[Problem statement] Search the material for lines containing the word "staff", and copy each one.
▬▬▬
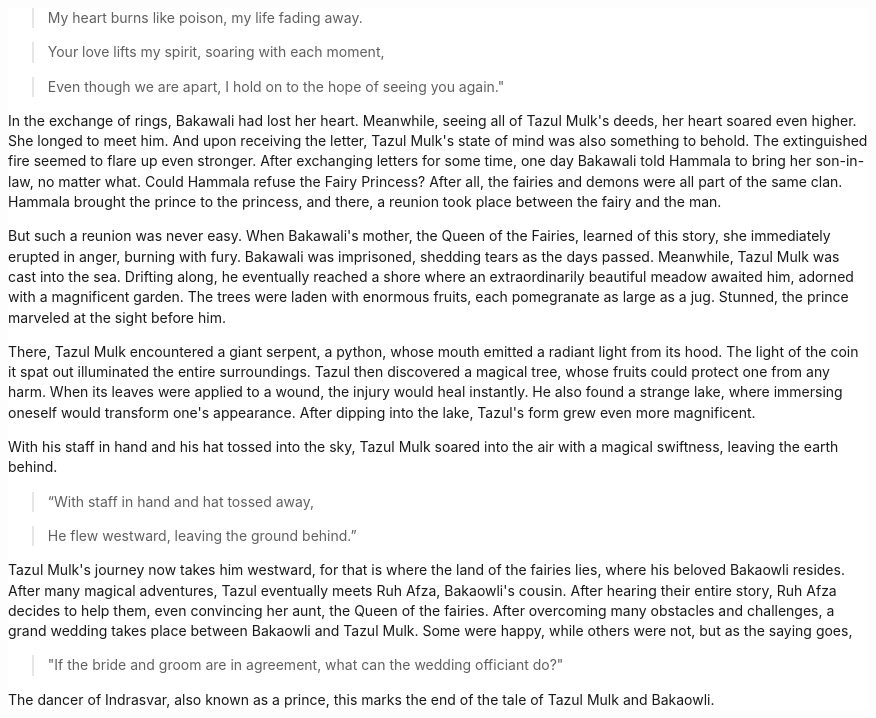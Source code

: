 >

> My heart burns like poison, my life fading away.

>

> Your love lifts my spirit, soaring with each moment,

>

> Even though we are apart, I hold on to the hope of seeing you again."

>

In the exchange of rings, Bakawali had lost her heart. Meanwhile, seeing all of Tazul Mulk's deeds, her heart soared even higher. She longed to meet him. And upon receiving the letter, Tazul Mulk's state of mind was also something to behold. The extinguished fire seemed to flare up even stronger. After exchanging letters for some time, one day Bakawali told Hammala to bring her son-in-law, no matter what. Could Hammala refuse the Fairy Princess? After all, the fairies and demons were all part of the same clan. Hammala brought the prince to the princess, and there, a reunion took place between the fairy and the man.

But such a reunion was never easy. When Bakawali's mother, the Queen of the Fairies, learned of this story, she immediately erupted in anger, burning with fury. Bakawali was imprisoned, shedding tears as the days passed. Meanwhile, Tazul Mulk was cast into the sea. Drifting along, he eventually reached a shore where an extraordinarily beautiful meadow awaited him, adorned with a magnificent garden. The trees were laden with enormous fruits, each pomegranate as large as a jug. Stunned, the prince marveled at the sight before him.

There, Tazul Mulk encountered a giant serpent, a python, whose mouth emitted a radiant light from its hood. The light of the coin it spat out illuminated the entire surroundings. Tazul then discovered a magical tree, whose fruits could protect one from any harm. When its leaves were applied to a wound, the injury would heal instantly. He also found a strange lake, where immersing oneself would transform one's appearance. After dipping into the lake, Tazul's form grew even more magnificent.

With his staff in hand and his hat tossed into the sky, Tazul Mulk soared into the air with a magical swiftness, leaving the earth behind.

> “With staff in hand and hat tossed away,

>

> He flew westward, leaving the ground behind.”

>

Tazul Mulk's journey now takes him westward, for that is where the land of the fairies lies, where his beloved Bakaowli resides. After many magical adventures, Tazul eventually meets Ruh Afza, Bakaowli's cousin. After hearing their entire story, Ruh Afza decides to help them, even convincing her aunt, the Queen of the fairies. After overcoming many obstacles and challenges, a grand wedding takes place between Bakaowli and Tazul Mulk. Some were happy, while others were not, but as the saying goes,

> "If the bride and groom are in agreement, what can the wedding officiant do?"

>

The dancer of Indrasvar, also known as a prince, this marks the end of the tale of Tazul Mulk and Bakaowli.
▬▬▬
[Response area]
With his staff in hand and his hat tossed into the sky, Tazul Mulk soared into the air with a magical swiftness, leaving the earth behind.
> “With staff in hand and hat tossed away,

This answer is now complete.